公開日時: 2020年10月26日(月) 19:54
文字数:2,151

 学舎に到着する。

 年季を感じさせる建物だ。

 恐らく建築当初は真っ白で綺麗だったであろう大理石が、今では汚くなっている。


 扉を開けて中に入る。


 女子生徒が大勢いた。

 男子寮より女子寮の方が、中等部学舎に近いようなので、そのため俺たちより学舎に到着していたのだろう。


 女子生徒たちの顔を見ても、記憶が戻るということはなかった。

 俺に話しかけてくる生徒もいない。知り合いはいないようだ。


 女子生徒を観察していると、気になる子を発見。


 右手に俺と同じく純粋印、この時代では欠陥印と呼ばれている刻印が刻まれている。


 短いピンク色の髪の少女で、背は小柄だ。周りの女子生徒と比較しても一番低いのではないだろうか。

 小動物のような顔の可愛らしい少女で、パッと見初等部の生徒にしか見えないが、ここにいるということは中等部の生徒なのだろう。


 あの刻印があるということは、彼女には魔法の才能がある。

 あくまで俺の時代の魔法のだが。


 逆にこの時代の魔法の才能はないだろうから、恐らくかなり苦労していることだろう。

 実際、物凄く不安げな表情を浮かべている。


 同じ刻印を刻んでいる者同士、何らかの親交があってもおかしくなさそうだが、向こうはこちらに無関心である。

 親しいというわけではなさそうだった。


 それから男の先生が一人現れて、初等部から中等部に上がった子たちを集める。


 生徒数はだいたい想像通り。

 百人ほどである。


 先ほどの純粋印の少女も集められていたので、どうやらこの子と今世の俺は同い年らしい。


 その先生は、「付いて来てください」と言い、俺たちを引率する。


 しばらく付いて行って、たどり着いた場所には、大きな板が壁に貼ってあり、その板には人の名前がずらりと書いてあった。
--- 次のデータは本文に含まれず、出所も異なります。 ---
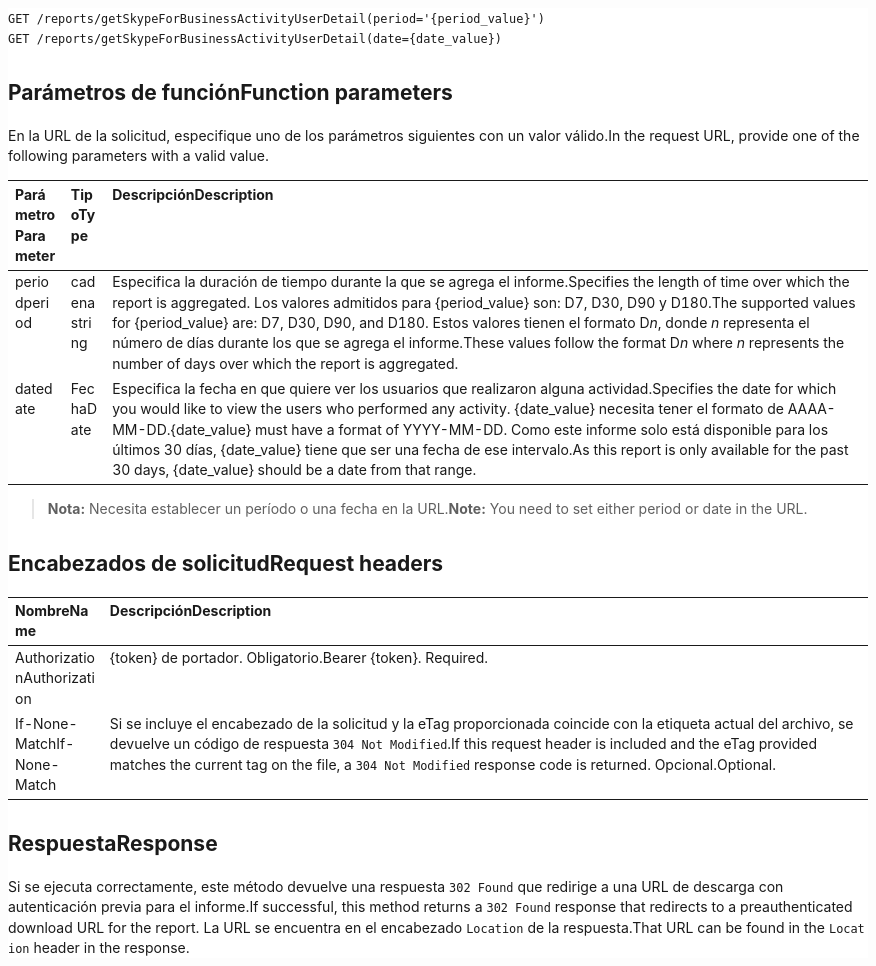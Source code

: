  

```http
GET /reports/getSkypeForBusinessActivityUserDetail(period='{period_value}')
GET /reports/getSkypeForBusinessActivityUserDetail(date={date_value})
```

## <a name="function-parameters"></a><span data-ttu-id="dff2e-118">Parámetros de función</span><span class="sxs-lookup"><span data-stu-id="dff2e-118">Function parameters</span></span>

<span data-ttu-id="dff2e-119">En la URL de la solicitud, especifique uno de los parámetros siguientes con un valor válido.</span><span class="sxs-lookup"><span data-stu-id="dff2e-119">In the request URL, provide one of the following parameters with a valid value.</span></span>

| <span data-ttu-id="dff2e-120">Parámetro</span><span class="sxs-lookup"><span data-stu-id="dff2e-120">Parameter</span></span> | <span data-ttu-id="dff2e-121">Tipo</span><span class="sxs-lookup"><span data-stu-id="dff2e-121">Type</span></span>   | <span data-ttu-id="dff2e-122">Descripción</span><span class="sxs-lookup"><span data-stu-id="dff2e-122">Description</span></span>                              |
| :-------- | :----- | :--------------------------------------- |
| <span data-ttu-id="dff2e-123">period</span><span class="sxs-lookup"><span data-stu-id="dff2e-123">period</span></span>    | <span data-ttu-id="dff2e-124">cadena</span><span class="sxs-lookup"><span data-stu-id="dff2e-124">string</span></span> | <span data-ttu-id="dff2e-125">Especifica la duración de tiempo durante la que se agrega el informe.</span><span class="sxs-lookup"><span data-stu-id="dff2e-125">Specifies the length of time over which the report is aggregated.</span></span> <span data-ttu-id="dff2e-126">Los valores admitidos para {period_value} son: D7, D30, D90 y D180.</span><span class="sxs-lookup"><span data-stu-id="dff2e-126">The supported values for {period_value} are: D7, D30, D90, and D180.</span></span> <span data-ttu-id="dff2e-127">Estos valores tienen el formato D*n*, donde *n* representa el número de días durante los que se agrega el informe.</span><span class="sxs-lookup"><span data-stu-id="dff2e-127">These values follow the format D*n* where *n* represents the number of days over which the report is aggregated.</span></span> |
| <span data-ttu-id="dff2e-128">date</span><span class="sxs-lookup"><span data-stu-id="dff2e-128">date</span></span>      | <span data-ttu-id="dff2e-129">Fecha</span><span class="sxs-lookup"><span data-stu-id="dff2e-129">Date</span></span>   | <span data-ttu-id="dff2e-130">Especifica la fecha en que quiere ver los usuarios que realizaron alguna actividad.</span><span class="sxs-lookup"><span data-stu-id="dff2e-130">Specifies the date for which you would like to view the users who performed any activity.</span></span> <span data-ttu-id="dff2e-131">{date_value} necesita tener el formato de AAAA-MM-DD.</span><span class="sxs-lookup"><span data-stu-id="dff2e-131">{date_value} must have a format of YYYY-MM-DD.</span></span> <span data-ttu-id="dff2e-132">Como este informe solo está disponible para los últimos 30 días, {date_value} tiene que ser una fecha de ese intervalo.</span><span class="sxs-lookup"><span data-stu-id="dff2e-132">As this report is only available for the past 30 days, {date_value} should be a date from that range.</span></span> |

> <span data-ttu-id="dff2e-133">**Nota:** Necesita establecer un período o una fecha en la URL.</span><span class="sxs-lookup"><span data-stu-id="dff2e-133">**Note:** You need to set either period or date in the URL.</span></span>

## <a name="request-headers"></a><span data-ttu-id="dff2e-134">Encabezados de solicitud</span><span class="sxs-lookup"><span data-stu-id="dff2e-134">Request headers</span></span>

| <span data-ttu-id="dff2e-135">Nombre</span><span class="sxs-lookup"><span data-stu-id="dff2e-135">Name</span></span>          | <span data-ttu-id="dff2e-136">Descripción</span><span class="sxs-lookup"><span data-stu-id="dff2e-136">Description</span></span>                              |
| :------------ | :--------------------------------------- |
| <span data-ttu-id="dff2e-137">Authorization</span><span class="sxs-lookup"><span data-stu-id="dff2e-137">Authorization</span></span> | <span data-ttu-id="dff2e-p104">{token} de portador. Obligatorio.</span><span class="sxs-lookup"><span data-stu-id="dff2e-p104">Bearer {token}. Required.</span></span>                |
| <span data-ttu-id="dff2e-140">If-None-Match</span><span class="sxs-lookup"><span data-stu-id="dff2e-140">If-None-Match</span></span> | <span data-ttu-id="dff2e-141">Si se incluye el encabezado de la solicitud y la eTag proporcionada coincide con la etiqueta actual del archivo, se devuelve un código de respuesta `304 Not Modified`.</span><span class="sxs-lookup"><span data-stu-id="dff2e-141">If this request header is included and the eTag provided matches the current tag on the file, a `304 Not Modified` response code is returned.</span></span> <span data-ttu-id="dff2e-142">Opcional.</span><span class="sxs-lookup"><span data-stu-id="dff2e-142">Optional.</span></span> |

## <a name="response"></a><span data-ttu-id="dff2e-143">Respuesta</span><span class="sxs-lookup"><span data-stu-id="dff2e-143">Response</span></span>

<span data-ttu-id="dff2e-144">Si se ejecuta correctamente, este método devuelve una respuesta `302 Found` que redirige a una URL de descarga con autenticación previa para el informe.</span><span class="sxs-lookup"><span data-stu-id="dff2e-144">If successful, this method returns a `302 Found` response that redirects to a preauthenticated download URL for the report.</span></span> <span data-ttu-id="dff2e-145">La URL se encuentra en el encabezado `Location` de la respuesta.</span><span class="sxs-lookup"><span data-stu-id="dff2e-145">That URL can be found in the `Location` header in the response.</span></span>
「これはクラス表です。確認したら自分が割り当てられたクラスに行ってください」


 クラス表か。

 それぞれの板の上部に、AとかBとか書いてあり、その下に人の名前が書いてあるから。

 Aと書かれた板に名前が書いてある場合は、Aクラス所属、Bと書かれた板に名前が書いてある場合は、Bクラス所属、という事なのだろう。


 自分のクラスがどこかは、だいたい予想は付いている。


 今日の朝、思い出した情報から推察すれば……。



 やはりDクラスの板に俺の名前があった。



 劣等生が集まっているクラスである。


 Dクラスに割り当てられた生徒たちは、一目見てわかる。


 Dと書かれた板の前をしばらく呆然と見つめ、数秒後がっくりとうなだれる、というリアクションを取った生徒は、確実にDクラスだ。


 そのリアクションを取った生徒の中には、先ほどの純粋印持ちの少女もいた。


 やはり純粋印持ちは、今の時代の魔法が使いにくくなるのだろうな。


「あいつら欠陥印じゃん」


「クスクス、やっぱりDクラスだよね」


 とほかのクラスに割り当てられたと思われる生徒たちが、俺と純粋印の少女を嘲笑っている。


 子供に笑われても当然俺は何ともないが、少女の方はショックを受けているのか俯いている。


 可哀想なので、嘲笑う子供たちを叱りつけてやろうかと思ったが、その場にいた先生が叱りつけた。


「他人を見下して嘲笑うような者は、今後絶対に上にはいけない」と、なかなかいいことを言っていたが、子供たちポカンとした表情を浮かべている。子供には少し難しい話だったのだろう。


 ただ先生に叱られたことで、嘲笑う声はいなくなった。


 板の横に貼ってある、構内の地図を見て、中等部一年Dクラスの教室に向かった。



「初めまして、今日から一年間Dクラスの担任となる、リース・フェーリアルです」


 教室に入り、自分の席に着いから、しばらくすると女性の先生が入ってきて、自己紹介をした。


 若い女の先生だ。二十歳くらいか。

 海の底のような青色の髪は、腰の辺りまで伸ばしている。スタイルも非常に良い。


 先生の自己紹介のあと、生徒たちの自己紹介が始まる。


 なんだか皆、自己紹介に覇気がない。

 Dクラスに割り当てられて、落ち込んでいるのだろう。


 俺は普通の調子で自己紹介を行なった。


 名乗った次の次、


「ミ、ミーミア・シャイツです」


 顔を真っ赤にしながら、ピンク色の髪少女が自己紹介をした。

 さっきの純粋印の少女だ。ミーミアというのか。



 最後の生徒が自己紹介を終える。


 全員の名前を聞いたが、生徒の記憶が戻るということはなかった。


 たぶんここで自己紹介した生徒たちは、全員大事な人物じゃなかったから、聞いても思い出すことができないのだろう。


 一応同じクラスになったのだし、ちゃんと全員の名前を記憶しておくか。


「えーと、それでは、一旦休憩して、昼から模擬戦闘訓練が行われます」


 いきなり模擬戦をするのか?

 

 ざわざわと教室が騒ぎ出す。


 今のは俺以外の生徒たちも疑問に思ったみたいだ。

 生徒の一人が挙手して、いきなりやるんですか? と質問した。


「この学園の教育理念は、実戦で力を発揮できる人材の育成です。中等部からはこうした実戦を多く取り入れて行きます。今日は、実戦で皆さんがきちんと初等部で学んだことを生かすことができるのか、最初に見ておくために模擬戦を行います」


 実戦で力の発揮を出来る人材を育成か。

 この学園は戦争をする人材でも育てているのか?

 軍人になる気はないんだがな。

 まあ、ここは素直に従っておこう。

 情報を調べる前に、退学になるのは困るからな。



 しばらく経ち、模擬戦を行う時間になった。